About Seacoast Banking Corporation of Florida (NASDAQ: SBCF)
Seacoast Banking Corporation of Florida (NASDAQ: SBCF) is one of the largest community banks headquartered in Florida with approximately $15.9 billion in assets and $12.5 billion in deposits as of June 30, 2025. Seacoast provides integrated financial services including commercial and consumer banking, wealth management, and mortgage services to customers at 84 full-service branches across Florida, and through advanced mobile and online banking solutions. Seacoast National Bank is the wholly-owned subsidiary bank of Seacoast Banking Corporation of Florida.
Additional information about Seacoast can be found at www.seacoastbanking.com.
Additional Information
Seacoast has filed a registration statement, as amended, on Form S-4 with the United States Securities and Exchange Commission (the “SEC”) in connection with the proposed merger of Villages Bancorporation, Inc. and Citizens First Bank with and into Seacoast and Seacoast National Bank, respectively. The registration statement in connection with the merger includes a proxy statement of Villages Bancorporation, Inc. and a prospectus of Seacoast. This communication does not constitute an offer to sell or the solicitation of an offer to buy any securities or a solicitation of any vote or approval. WE URGE INVESTORS TO READ THE PROXY STATEMENT/PROSPECTUS AND ANY OTHER DOCUMENTS TO BE FILED WITH THE SEC IN CONNECTION WITH THE MERGERS OR INCORPORATED BY REFERENCE IN THE PROXY STATEMENT/PROSPECTUS BECAUSE THEY WILL CONTAIN IMPORTANT INFORMATION.
Investors may obtain these documents free of charge at the SEC’s website (www.sec.gov). In addition, documents filed with the SEC by Seacoast will be available free of charge by contacting Investor Relations at (772) 288-6085.
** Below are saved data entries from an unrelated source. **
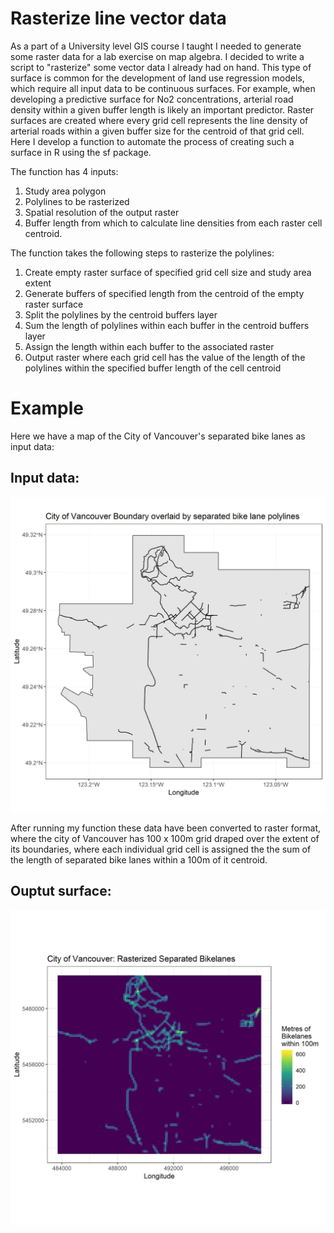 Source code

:# Rasterize line vector data

As a part of a University level GIS course I taught I needed to generate some raster data for a lab exercise on map algebra. I decided to write a script to "rasterize" some vector data I already had on hand. This type of surface is common for the development of land use regression models, which require all input data to be continuous surfaces. For example, when developing a predictive surface for No2 concentrations, arterial road density within a given buffer length is likely an important predictor. Raster surfaces are created where every grid cell represents the line density of arterial roads within a given buffer size for the centroid of that grid cell. Here I develop a function to automate the process of creating such a surface in R using the sf package. 

The function has 4 inputs:

1. Study area polygon
2. Polylines to be rasterized
3. Spatial resolution of the output raster
4. Buffer length from which to calculate line densities from each raster cell centroid. 

The function takes the following steps to rasterize the polylines: 

1. Create empty raster surface of specified grid cell size and study area extent
2. Generate buffers of specified length from the centroid of the empty raster surface
3. Split the polylines by the centroid buffers layer
4. Sum the length of polylines within each buffer in the centroid buffers layer
5. Assign the length within each buffer to the associated raster
6. Output raster where each grid cell has the value of the length of the polylines within the specified buffer length of the cell centroid

# Example

Here we have a map of the City of Vancouver's separated bike lanes as input data:

## Input data:
 ![My image](imgs/vancouver_bikelane_vector.jpg)
 
 After running my function these data have been converted to raster format, where the city of Vancouver has 100 x 100m grid draped over the extent of its boundaries, where each individual grid cell is assigned the the sum of the length of separated bike lanes within a 100m of it centroid. 
 
 ## Ouptut surface:
 
  ![My image](imgs/vancouver_bikelane_raster.jpg)

 

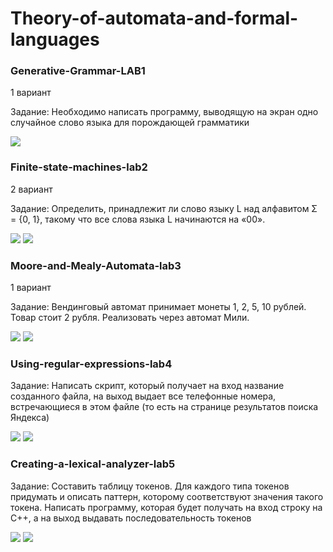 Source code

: # Theory-of-automata-and-formal-languages
<h3> Generative-Grammar-LAB1</h3>
<p>1 вариант</p>
<p>Задание: Необходимо написать программу, выводящую на экран одно случайное слово языка для порождающей грамматики</p>
<img src="https://github.com/Serveresty/Theory-of-automata-and-formal-languages/blob/main/Generative-grammar-lab1/resultsPNG/Screenshot_1.png">

<h3> Finite-state-machines-lab2</h3>
<p>2 вариант</p>
<p>Задание: Определить, принадлежит ли слово языку L над алфавитом Σ = {0, 1}, такому что все слова языка L начинаются на «00».</p>
<img src="https://github.com/Serveresty/Theory-of-automata-and-formal-languages/blob/main/finite-state-machines-lab2/results/result.png">
<img src="https://github.com/Serveresty/Theory-of-automata-and-formal-languages/blob/main/finite-state-machines-lab2/results/resultTests.jpg">

<h3> Moore-and-Mealy-Automata-lab3</h3>
<p>1 вариант</p>
<p>Задание: Вендинговый автомат принимает монеты 1, 2, 5, 10 рублей. Товар стоит 2 рубля. Реализовать через автомат Мили.</p>
<img src="https://github.com/Serveresty/Theory-of-automata-and-formal-languages/blob/main/Moore-and-Mealy-Automata-lab3/results/res.png">
<img src="https://github.com/Serveresty/Theory-of-automata-and-formal-languages/blob/main/Moore-and-Mealy-Automata-lab3/results/res2.png">

<h3> Using-regular-expressions-lab4</h3>
<p>Задание: Написать скрипт, который получает на вход название созданного файла, на выход выдает все телефонные номера, встречающиеся в этом файле (то есть на странице результатов поиска Яндекса)</p>
<img src="https://github.com/Serveresty/Theory-of-automata-and-formal-languages/blob/main/Using-regular-expressions-lab4/results/res1.png">
<img src="https://github.com/Serveresty/Theory-of-automata-and-formal-languages/blob/main/Using-regular-expressions-lab4/results/res2.png">

<h3> Creating-a-lexical-analyzer-lab5</h3>
<p>Задание: Составить таблицу токенов. Для каждого типа токенов придумать и описать паттерн, которому соответствуют значения такого токена. Написать программу, которая будет получать на вход строку на C++, а на выход выдавать последовательность токенов</p>
<img src="https://github.com/Serveresty/Theory-of-automata-and-formal-languages/blob/main/Creating-a-lexical-analyzer-lab5/results/res.png">
<img src="https://github.com/Serveresty/Theory-of-automata-and-formal-languages/blob/main/Creating-a-lexical-analyzer-lab5/results/table.png">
Villages Bancorporation, Inc. and Citizens First Bank, their directors, executive officers, other members of management, and employees may be considered participants in the solicitation of proxies in connection with the proposed mergers with and into Seacoast and Seacoast National Bank. Information regarding the participants in the proxy solicitation of Villages Bancorporation, Inc. and a description of its direct and indirect interests, by security holdings or otherwise, is contained in the proxy statement/prospectus and other relevant materials to be filed with the SEC.